Segment Start: Provided information

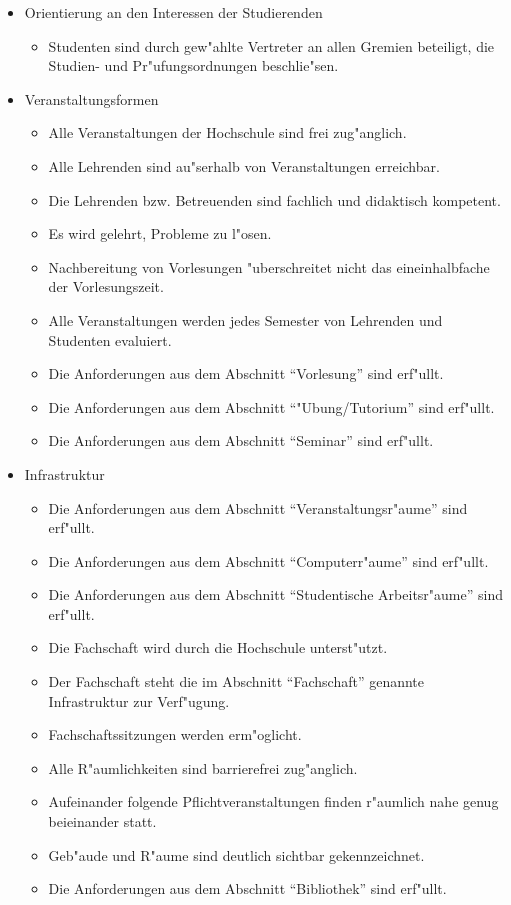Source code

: \begin{itemize}
\item Orientierung an den Interessen der Studierenden
 \begin{itemize}
 \item Studenten sind durch gew"ahlte Vertreter an allen Gremien beteiligt, die Studien- und Pr"ufungsordnungen beschlie"sen.
 \end{itemize}

\item Veranstaltungsformen
 \begin{itemize}
 \item Alle Veranstaltungen der Hochschule sind frei zug"anglich.
 \item Alle Lehrenden sind au"serhalb von Veranstaltungen erreichbar.
 \item Die Lehrenden bzw. Betreuenden sind fachlich und didaktisch kompetent.
 \item Es wird gelehrt, Probleme zu l"osen.
 \item Nachbereitung von Vorlesungen "uberschreitet nicht das eineinhalbfache der Vorlesungszeit.
 \item Alle Veranstaltungen werden jedes Semester von Lehrenden und Studenten evaluiert.
 \item Die Anforderungen aus dem Abschnitt "`Vorlesung"' sind erf"ullt.
 \item Die Anforderungen aus dem Abschnitt "`"Ubung/Tutorium"' sind erf"ullt.
 \item Die Anforderungen aus dem Abschnitt "`Seminar"' sind erf"ullt.
 \end{itemize}

\item Infrastruktur
 \begin{itemize}
 \item Die Anforderungen aus dem Abschnitt "`Veranstaltungsr"aume"' sind erf"ullt.
 \item Die Anforderungen aus dem Abschnitt "`Computerr"aume"' sind erf"ullt.
 \item Die Anforderungen aus dem Abschnitt "`Studentische Arbeitsr"aume"' sind erf"ullt.
 \item Die Fachschaft wird durch die Hochschule unterst"utzt.
 \item Der Fachschaft steht die im Abschnitt "`Fachschaft"' genannte Infrastruktur zur Verf"ugung.
 \item Fachschaftssitzungen werden erm"oglicht.
 \item Alle R"aumlichkeiten sind barrierefrei zug"anglich.
 \item Aufeinander folgende Pflichtveranstaltungen finden r"aumlich nahe genug beieinander statt.
 \item Geb"aude und R"aume sind deutlich sichtbar gekennzeichnet.
 \item Die Anforderungen aus dem Abschnitt "`Bibliothek"' sind erf"ullt.
 \end{itemize}


\end{itemize}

Segment End: Provided information

The problem:
Copy exactly, please, the span of lines that begins at the line with "genug beieinander statt." and ends at the last line of the data, both included.

Output of the exercise:
 \item Aufeinander folgende Pflichtveranstaltungen finden r"aumlich nahe genug beieinander statt.
 \item Geb"aude und R"aume sind deutlich sichtbar gekennzeichnet.
 \item Die Anforderungen aus dem Abschnitt "`Bibliothek"' sind erf"ullt.
 \end{itemize}


\end{itemize}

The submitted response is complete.